This will generate 4O68_TRUNCATED_A.pdb and 4O68_A.fasta.

c. Align target sequence to templates

Comparative modeling uses template structures to guide initial placement of target amino acids in three-dimensional space. This is done according to the sequence alignment of target and template. Residues in the target sequence will be assigned the coordinates of those residues they align with in the template structure. Residues in the target sequence that do not have an alignment partner in any template will be filled in during loop building.

  1. Go to http://www.ebi.ac.uk/Tools/msa/clustalo/
  2. Copy/paste all sequence information from your two fasta files (XP_truncated.fasta and 4O68_A.fasta including the ">" header line into clustal.
  3. Leave default settings and click Submit
  4. Download the alignment to a file called XP_4O68.aln

The prepared alignment can be found in the 2_threading/ directory.

d. Fragment files

Loop building will use fragments to remodel loops and fill in missing residues that didn't align with any template residues.

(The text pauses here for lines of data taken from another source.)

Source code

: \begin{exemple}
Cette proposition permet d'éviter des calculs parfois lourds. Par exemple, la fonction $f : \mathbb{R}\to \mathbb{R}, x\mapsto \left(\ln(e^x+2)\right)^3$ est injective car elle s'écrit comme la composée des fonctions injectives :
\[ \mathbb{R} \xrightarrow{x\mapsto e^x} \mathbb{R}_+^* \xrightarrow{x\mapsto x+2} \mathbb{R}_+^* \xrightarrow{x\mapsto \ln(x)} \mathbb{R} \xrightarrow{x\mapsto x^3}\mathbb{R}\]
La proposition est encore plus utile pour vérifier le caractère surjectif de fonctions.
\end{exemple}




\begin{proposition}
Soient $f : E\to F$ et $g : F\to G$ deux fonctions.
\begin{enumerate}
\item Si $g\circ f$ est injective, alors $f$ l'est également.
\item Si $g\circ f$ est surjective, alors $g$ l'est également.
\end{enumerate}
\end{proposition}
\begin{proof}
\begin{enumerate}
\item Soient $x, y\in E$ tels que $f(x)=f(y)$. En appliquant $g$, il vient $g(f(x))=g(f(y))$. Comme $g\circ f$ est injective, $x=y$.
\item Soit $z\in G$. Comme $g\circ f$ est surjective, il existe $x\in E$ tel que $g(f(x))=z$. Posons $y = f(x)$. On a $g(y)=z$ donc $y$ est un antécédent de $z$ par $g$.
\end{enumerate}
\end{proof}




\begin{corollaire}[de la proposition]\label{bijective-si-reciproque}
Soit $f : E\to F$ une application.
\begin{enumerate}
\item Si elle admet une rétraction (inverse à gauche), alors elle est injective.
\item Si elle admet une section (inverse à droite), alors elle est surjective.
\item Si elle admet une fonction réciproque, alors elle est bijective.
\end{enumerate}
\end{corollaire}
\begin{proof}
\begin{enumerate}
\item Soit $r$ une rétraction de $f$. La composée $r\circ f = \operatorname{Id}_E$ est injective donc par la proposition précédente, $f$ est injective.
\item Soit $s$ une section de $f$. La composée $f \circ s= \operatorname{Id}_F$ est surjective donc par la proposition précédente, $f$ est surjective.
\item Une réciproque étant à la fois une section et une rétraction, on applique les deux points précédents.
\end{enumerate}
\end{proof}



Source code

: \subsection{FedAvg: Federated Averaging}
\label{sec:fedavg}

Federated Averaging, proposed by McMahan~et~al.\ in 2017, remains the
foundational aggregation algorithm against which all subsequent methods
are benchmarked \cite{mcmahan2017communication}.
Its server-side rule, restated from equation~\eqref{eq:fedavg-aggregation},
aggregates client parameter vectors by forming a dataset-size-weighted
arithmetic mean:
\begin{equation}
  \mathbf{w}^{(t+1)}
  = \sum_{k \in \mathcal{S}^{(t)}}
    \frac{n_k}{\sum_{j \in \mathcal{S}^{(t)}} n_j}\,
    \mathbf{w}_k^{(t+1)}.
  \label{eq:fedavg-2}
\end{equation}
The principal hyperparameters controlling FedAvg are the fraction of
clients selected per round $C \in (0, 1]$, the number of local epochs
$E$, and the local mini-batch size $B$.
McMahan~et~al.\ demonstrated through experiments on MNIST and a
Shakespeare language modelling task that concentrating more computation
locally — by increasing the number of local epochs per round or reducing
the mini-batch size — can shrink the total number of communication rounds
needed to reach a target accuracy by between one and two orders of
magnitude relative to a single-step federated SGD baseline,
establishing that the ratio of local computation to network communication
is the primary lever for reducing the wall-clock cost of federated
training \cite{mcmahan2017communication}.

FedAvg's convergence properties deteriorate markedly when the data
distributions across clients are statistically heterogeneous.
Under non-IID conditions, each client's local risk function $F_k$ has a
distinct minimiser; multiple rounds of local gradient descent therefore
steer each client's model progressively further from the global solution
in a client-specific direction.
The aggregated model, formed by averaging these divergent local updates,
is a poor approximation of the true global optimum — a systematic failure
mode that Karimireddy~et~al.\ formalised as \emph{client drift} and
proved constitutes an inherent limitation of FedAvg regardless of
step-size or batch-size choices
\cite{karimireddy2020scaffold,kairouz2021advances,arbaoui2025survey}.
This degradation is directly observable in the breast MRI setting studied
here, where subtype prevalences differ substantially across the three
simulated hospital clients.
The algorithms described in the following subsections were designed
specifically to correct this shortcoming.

  1. Go to http://robetta.bakerlab.org and register as an academic or non-profit user.
  2. Go to http://robetta.bakerlab.org/fragmentsubmit.jsp
  3. Fill in your username.
  4. Put XP0 under "Target name"
  5. Copy/paste all text from XP_truncated.fasta into the provided field.
  6. Click "Submit"
  7. See your position in the queue by clicking "Queue" under "Fragment Libraries". Click on the job ID link for your job and refresh to monitor it until completed.
  8. While waiting for fragment generation, step 2, threading, can be performed.
  9. Once completed, fragment files can be downloaded and should be saved as XP0_3.frags for aat000_03_05.200_v1_3 and XP0_9.frags for aat000_09_05.200_v1_3.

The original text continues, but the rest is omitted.